The Right to Free Association and the Individual

Let's be honest - no one is forced to enter a smoking environment. And really, no one is forced to work in a smoking environment. Smoking establishments are, by far, the minority of establishments and employers.

So the debate comes down to a subset of the majority of people, who are non-smokers, seeking to impose their way of life upon those who are the minority, who are smokers.

At one time, it may have been inconvenient to find a non-smoking establishment. Just over fifteen years ago, it was virtually impossible to find a non-smoking venue.

Today, however, the overwhelming majority of restaurants are smoke-free, by choice, and the trend has been for more and more restaurants to make that decision on their own.

Likewise, there are now smoke-free bars. These have grown in number, and will likely to grow in number as time goes on, with no expense to taxpayers, and without a new government bureaucracy.

This is the free market at work. It doesn't always give immediate results, but it will adjust to the demands of the consumers.

Just over fifteen years ago, you could smoke in McDonalds and Applebees. Five years ago, you could smoking in the majority of restaurants. Today, the majority of restaurants are smoke-free, and that trend continues, as more businesses choose to go smoke-free, with no government interference.
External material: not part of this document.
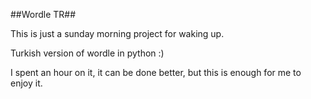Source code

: ##Wordle TR##

This is just a sunday morning project for waking up.

Turkish version of wordle in python :) 

I spent an hour on it, it can be done better, but this is enough for me to enjoy it.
Under a free-market approach, there will always likely be smoking establishments. There is a niche market for those who choose to smoke. While they are the minority, there will be establishments that cater to that niche market.

And that's okay. The right of the individual to not patronize a restaurant, based on its smoking policy, is how the free market works! Consumers make decisions, and the business environment solves the problem.

Let smokers freely assemble and associate in smoking establishments. Let non-smokers freely assembly and associate in non-smoking establishments. Vote with your pocketbook, and let the free market do the rest.